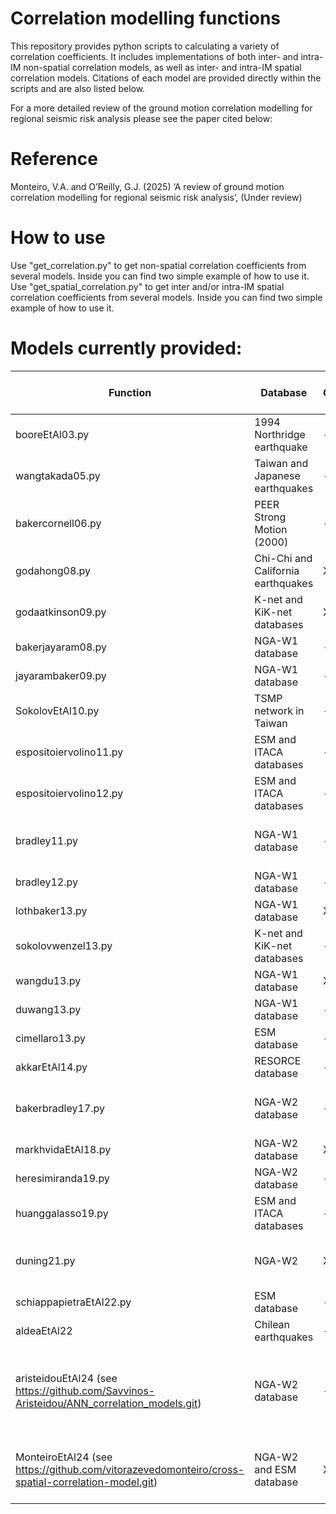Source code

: # Correlation modelling functions
This repository provides python scripts to calculating a variety of correlation coefficients. It includes implementations of both inter- and intra-IM non-spatial correlation models, as well as inter- and intra-IM spatial correlation models.
Citations of each model are provided directly within the scripts and are also listed below.

For a more detailed review of the ground motion correlation modelling for regional seismic risk analysis please see the paper cited below:

# Reference
Monteiro, V.A. and O’Reilly, G.J. (2025) ‘A review of ground motion correlation modelling for regional seismic risk analysis’, (Under review)

# How to use
Use "get_correlation.py" to get non-spatial correlation coefficients from several models. Inside you can find two simple example of how to use it.
Use "get_spatial_correlation.py" to get inter and/or intra-IM spatial correlation coefficients from several models. Inside you can find two simple example of how to use it.

# Models currently provided:



|        Function           |             Database                            | Spatial Correlation (Inter-IM) | Spatial Correlation (Intra-IM ) |   Non-Spatial Correlation  |    Intensity Measures  |  Reference                 |
|---------------------------|-------------------------------------------------|-----------|-----------|----------------------------|-----------------------------------------------------|-------------------------------------|
|   booreEtAl03.py          |  1994 Northridge earthquake                     |     -     |     X     |             -              |    PGA                                              | Boore et al. [2003](https://doi.org/10.1785/0120020197)                 |
|   wangtakada05.py         |  Taiwan and Japanese earthquakes                |     -     |     X     |             -              |    PGV                                              | Wang and Takada [2005](https://doi.org/10.1193/1.2083887)              |
|   bakercornell06.py       |  PEER Strong Motion (2000)                      |     -     |     -     |             X              |    Sa(T)                                            | Baker and Cornell [2006](https://doi.org/10.1785/0120050060)            |
|   godahong08.py           |  Chi-Chi and California earthquakes             |     X     |     X     |             -              |    Sa(T), PGA                                       | Goda and Hong [2008](https://doi.org/10.1785/0120070078)                |
|   godaatkinson09.py       |  K-net and KiK-net databases                    |     X     |     X     |             X              |    Sa(T), PGA                                       | Goda and Atkinson [2009](https://doi.org/10.1785/0120090007)            |
|   bakerjayaram08.py       |  NGA-W1 database                                |     -     |     -     |             X              |    Sa(T)                                            | Baker and Jayaram [2008](https://doi.org/10.1193/1.2857544)            |
|   jayarambaker09.py       |  NGA-W1 database                                |     -     |     X     |             -              |    Sa(T)                                            | Jayaram and Baker [2009](https://doi.org/10.1002/eqe.922)            |
|   SokolovEtAl10.py        |  TSMP network in Taiwan                         |     -     |     X     |             -              |    PGA                                              | Sokolov et al. [2010](https://doi.org/10.3319/TAO.2010.05.03.01(T))               |
|   espositoiervolino11.py  |  ESM  and ITACA databases                       |     -     |     X     |             -              |    PGA, PGV                                         | Esposito and Iervolino [2011](https://doi.org/10.1785/0120110117)       |
|   espositoiervolino12.py  |  ESM  and ITACA databases                       |     -     |     X     |             -              |    Sa(T)                                            | Esposito and Iervolino [2012](https://doi.org/10.1785/0120120068)       |
|   bradley11.py            |  NGA-W1 database                                |     -     |     -     |             X              |    Sa(T), PGA, PGV, Duration                        | Bradley [2011](https://doi.org/10.1080/13632469.2011.557140)                      |  
|   bradley12.py            |  NGA-W1 database                                |     -     |     -     |             X              |    Sa(T), PGV                                       | Bradley [2012](https://doi.org/10.1193/1.3675582)                      |
|   lothbaker13.py          |  NGA-W1 database                                |     X     |     -     |             -              |    Sa(T)                                            | Loth and Baker [2013](https://doi.org/10.1002/eqe.2212)              |
|   sokolovwenzel13.py      |  K-net and KiK-net databases                    |     -     |     X     |             -              |    PGA, PGV                                         | Sokolov and Wenzel [2013](https://doi.org/10.1007/s10518-013-9493-9)           |
|   wangdu13.py             |  NGA-W1 database                                |     X     |     -     |             -              |    Sa(T)                                            | Wang and Du [2013](https://doi.org/10.1785/0120130061)                  |
|   duwang13.py             |  NGA-W1 database                                |     -     |     X     |             -              |    Sa(T)                                            | Du and Wang [2013](https://doi.org/10.1785/0120120185)                  |
|   cimellaro13.py          |  ESM database                                   |     -     |     -     |             X              |    Sa(T)                                            | Cimellaro [2013](https://doi.org/10.1002/eqe.2248)                    |
|   akkarEtAl14.py          |  RESORCE database                               |     -     |     -     |             X              |    Sa(T), PGA                                       | Akkar et al. [2014](https://doi.org/10.1007/s10518-013-9537-1)                 |
|   bakerbradley17.py       |  NGA-W2 database                                |     -     |     -     |             X              |    Sa(T), PGA, PGV, Duration                        | Baker and Bradley [2017](https://doi.org/10.1193/060716eqs095m)            |
|   markhvidaEtAl18.py      |  NGA-W2 database                                |     X     |     -     |             -              |    Sa(T)                                            | Markhvida et al. [2018](https://doi.org/10.1002/eqe.3007)           |
|   heresimiranda19.py      |  NGA-W2 database                                |     -     |     X     |             -              |    Sa(T), PGA                                       | Heresi and Miranda [2019](https://doi.org/10.1007/s10518-018-0506-6)           |
|   huanggalasso19.py       |  ESM and ITACA databases                        |     -     |     -     |             X              |    Sa(T), PGA, PGV                                  | Huang and Galasso [2019](https://doi.org/10.1002/eqe.3216)            |
|   duning21.py             |  NGA-W2                                         |     X     |     -     |             -              |    Sa(T), PGA, PGV, Duration                        | Du and Ning [2021](https://doi.org/10.1177/8755293020952442)                  |
|   schiappapietraEtAl22.py |  ESM database                                   |     -     |     X     |             -              |    Sa(T)                                            | [Schiappapietra et al [2022](https://doi.org/10.1007/s10518-022-01413-z)|
|   aldeaEtAl22             |  Chilean earthquakes                            |     -     |     X     |             -              |    Sa(T), PGA                                       | [Aldea et al. [2022](https://doi.org/10.1002/eqe.3674)                  |
|   aristeidouEtAl24 (see https://github.com/Savvinos-Aristeidou/ANN_correlation_models.git)       |  NGA-W2 database                                |     -     |     -     |             X              |    Sa(T), PGA, PGV, PGD, Duration, FIV3, Saavg(T)   | Aristeidou et al. [2024](https://doi.org/10.1177/87552930241270)            |
|   MonteiroEtAl24 (see https://github.com/vitorazevedomonteiro/cross-spatial-correlation-model.git)       |  NGA-W2 and ESM database                          |     X     |     -     |             -              |    Sa(T), PGA, PGV, FIV3, Saavg(T)                  | Monteiro V.A. et al. [2025] (under revision)            |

........

● TASK TO COMPLETE
Write down exactly the span of lines above from the one containing "This repository provides" to the one containing "# Models currently", both ends included.

● OUTPUT BELOW
This repository provides python scripts to calculating a variety of correlation coefficients. It includes implementations of both inter- and intra-IM non-spatial correlation models, as well as inter- and intra-IM spatial correlation models.
Citations of each model are provided directly within the scripts and are also listed below.

For a more detailed review of the ground motion correlation modelling for regional seismic risk analysis please see the paper cited below:

# Reference
Monteiro, V.A. and O’Reilly, G.J. (2025) ‘A review of ground motion correlation modelling for regional seismic risk analysis’, (Under review)

# How to use
Use "get_correlation.py" to get non-spatial correlation coefficients from several models. Inside you can find two simple example of how to use it.
Use "get_spatial_correlation.py" to get inter and/or intra-IM spatial correlation coefficients from several models. Inside you can find two simple example of how to use it.

# Models currently provided:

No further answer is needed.